Delayed Application of Silver Nanoparticles Reveals the Role of Early Inflammation in Burn Wound Healing

Sci Rep. 2020 Apr 14;10(1):6338. doi: 10.1038/s41598-020-63464-z.


Burn injury is common, and antimicrobial agents are often applied immediately to prevent wound infection and excessive inflammatory response. Although inflammation is essential for clearing bacteria and creating an environment conducive to the healing process, it is unclear what time-frame inflammation should be present for optimal wound healing.
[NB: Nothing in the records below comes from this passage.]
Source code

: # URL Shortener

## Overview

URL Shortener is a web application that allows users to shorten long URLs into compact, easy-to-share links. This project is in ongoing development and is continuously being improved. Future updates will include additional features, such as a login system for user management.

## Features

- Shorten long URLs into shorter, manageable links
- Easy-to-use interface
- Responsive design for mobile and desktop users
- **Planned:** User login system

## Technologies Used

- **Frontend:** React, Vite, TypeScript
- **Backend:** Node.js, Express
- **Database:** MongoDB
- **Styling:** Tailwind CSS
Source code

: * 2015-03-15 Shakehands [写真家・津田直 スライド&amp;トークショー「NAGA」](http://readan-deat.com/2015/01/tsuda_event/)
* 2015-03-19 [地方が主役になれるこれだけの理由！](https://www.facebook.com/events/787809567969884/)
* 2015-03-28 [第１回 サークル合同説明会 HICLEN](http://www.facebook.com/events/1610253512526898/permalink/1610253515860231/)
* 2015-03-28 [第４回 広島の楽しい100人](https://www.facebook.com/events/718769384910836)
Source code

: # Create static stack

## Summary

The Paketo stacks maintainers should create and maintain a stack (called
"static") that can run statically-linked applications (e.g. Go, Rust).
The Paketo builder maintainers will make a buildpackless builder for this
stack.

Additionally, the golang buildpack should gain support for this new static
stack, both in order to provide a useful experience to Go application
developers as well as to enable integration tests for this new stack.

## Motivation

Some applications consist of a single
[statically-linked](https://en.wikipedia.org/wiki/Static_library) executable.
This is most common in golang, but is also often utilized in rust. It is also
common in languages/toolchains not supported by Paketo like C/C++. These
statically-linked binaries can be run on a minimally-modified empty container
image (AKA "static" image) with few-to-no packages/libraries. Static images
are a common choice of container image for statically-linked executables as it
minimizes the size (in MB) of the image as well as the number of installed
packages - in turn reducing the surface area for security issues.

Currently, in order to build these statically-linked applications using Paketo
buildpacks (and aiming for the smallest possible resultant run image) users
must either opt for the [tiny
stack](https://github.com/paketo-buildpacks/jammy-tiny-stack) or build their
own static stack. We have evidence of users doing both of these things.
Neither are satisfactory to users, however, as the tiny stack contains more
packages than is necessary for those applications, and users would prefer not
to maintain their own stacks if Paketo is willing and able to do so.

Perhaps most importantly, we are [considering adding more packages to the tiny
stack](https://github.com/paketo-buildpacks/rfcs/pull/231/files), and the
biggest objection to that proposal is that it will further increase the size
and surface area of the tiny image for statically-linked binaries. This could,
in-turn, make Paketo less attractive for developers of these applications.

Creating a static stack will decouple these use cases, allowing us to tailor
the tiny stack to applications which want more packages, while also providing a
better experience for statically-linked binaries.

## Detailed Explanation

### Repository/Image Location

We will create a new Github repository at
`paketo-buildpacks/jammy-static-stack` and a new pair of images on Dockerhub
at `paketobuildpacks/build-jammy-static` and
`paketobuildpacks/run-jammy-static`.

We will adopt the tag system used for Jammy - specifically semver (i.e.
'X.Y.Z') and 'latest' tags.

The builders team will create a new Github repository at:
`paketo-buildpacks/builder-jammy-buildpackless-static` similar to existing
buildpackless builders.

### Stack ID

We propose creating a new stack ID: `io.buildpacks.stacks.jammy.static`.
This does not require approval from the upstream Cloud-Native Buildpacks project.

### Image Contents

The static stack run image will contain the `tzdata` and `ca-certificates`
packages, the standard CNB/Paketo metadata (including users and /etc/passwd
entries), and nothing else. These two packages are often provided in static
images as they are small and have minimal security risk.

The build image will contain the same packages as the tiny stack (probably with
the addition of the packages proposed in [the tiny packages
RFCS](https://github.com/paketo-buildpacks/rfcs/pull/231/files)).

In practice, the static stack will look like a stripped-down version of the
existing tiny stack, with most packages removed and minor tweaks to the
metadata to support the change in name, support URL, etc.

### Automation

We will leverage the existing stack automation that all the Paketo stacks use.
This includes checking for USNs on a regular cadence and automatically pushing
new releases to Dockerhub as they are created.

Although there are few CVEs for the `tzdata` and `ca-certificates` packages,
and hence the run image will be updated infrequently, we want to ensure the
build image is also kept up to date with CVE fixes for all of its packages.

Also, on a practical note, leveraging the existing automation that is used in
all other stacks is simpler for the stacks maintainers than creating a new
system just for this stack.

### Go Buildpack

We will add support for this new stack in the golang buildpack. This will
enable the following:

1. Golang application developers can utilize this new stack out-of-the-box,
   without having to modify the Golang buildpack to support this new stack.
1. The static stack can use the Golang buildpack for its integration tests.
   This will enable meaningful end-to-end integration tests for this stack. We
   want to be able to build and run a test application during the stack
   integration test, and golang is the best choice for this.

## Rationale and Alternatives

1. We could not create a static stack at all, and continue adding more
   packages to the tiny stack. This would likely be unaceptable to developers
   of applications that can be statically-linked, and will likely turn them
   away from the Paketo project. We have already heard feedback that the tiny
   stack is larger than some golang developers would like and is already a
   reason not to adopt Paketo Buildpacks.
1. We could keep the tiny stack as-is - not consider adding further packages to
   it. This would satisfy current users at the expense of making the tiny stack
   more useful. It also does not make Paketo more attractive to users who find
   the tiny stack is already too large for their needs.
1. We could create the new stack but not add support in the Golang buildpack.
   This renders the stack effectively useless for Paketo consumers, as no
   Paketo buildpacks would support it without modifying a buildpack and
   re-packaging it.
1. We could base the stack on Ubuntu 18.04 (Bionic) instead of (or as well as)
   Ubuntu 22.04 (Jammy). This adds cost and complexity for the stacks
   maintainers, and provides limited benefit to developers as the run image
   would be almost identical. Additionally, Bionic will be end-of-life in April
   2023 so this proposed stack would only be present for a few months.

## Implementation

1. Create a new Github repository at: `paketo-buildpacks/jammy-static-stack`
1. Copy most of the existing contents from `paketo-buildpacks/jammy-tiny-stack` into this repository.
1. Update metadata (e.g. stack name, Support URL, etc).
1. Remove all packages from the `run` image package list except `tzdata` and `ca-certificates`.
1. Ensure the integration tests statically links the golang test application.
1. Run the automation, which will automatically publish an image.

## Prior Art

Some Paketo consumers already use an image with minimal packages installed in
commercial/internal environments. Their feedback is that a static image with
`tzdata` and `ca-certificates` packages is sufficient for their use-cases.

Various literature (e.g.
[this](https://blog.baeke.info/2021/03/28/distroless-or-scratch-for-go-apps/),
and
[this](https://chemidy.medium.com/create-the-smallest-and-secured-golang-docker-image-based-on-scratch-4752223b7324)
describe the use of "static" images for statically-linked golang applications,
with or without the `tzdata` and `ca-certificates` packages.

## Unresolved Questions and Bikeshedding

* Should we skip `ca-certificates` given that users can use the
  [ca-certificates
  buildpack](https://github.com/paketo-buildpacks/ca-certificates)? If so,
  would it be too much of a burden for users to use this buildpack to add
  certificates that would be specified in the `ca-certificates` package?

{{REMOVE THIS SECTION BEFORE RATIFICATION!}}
This study critically investigated the role of early inflammation in burn wound healing, and also revealed the molecular mechanisms underlying the pro-healing effects of silver nanoparticles (AgNPs). We created a burn injury mouse model using wild-type and Smad3-/- mice, which were topically treated with AgNPs at different post-burn days, and examined the healing processes of the various groups. We also delineated the molecular pathways underlying the anti-inflammation and pro-healing effects of AgNPs by morphological and histological analysis, immuno-histochemistry, and western blotting. Our results showed that (1) AgNPs regulated pro-inflammatory cytokine IL-6 production of keratinocytes and neutrophils infiltration through KGF-2/p38 signaling pathway, (2) Topical AgNPs treatment immediately after burn injury significantly supressed early inflammation but resulted in delayed healing, (3) A short delay in AgNPs application (post-burn day 3 in our model) allowed early inflammation in a controlled manner, and led to optimal burn wound healing. Thus, our current study showed that some degree of early inflammation was beneficial, but prolonged inflammation was detrimental for burn wound healing. Further evaluation and clinical translation of this finding is warranted.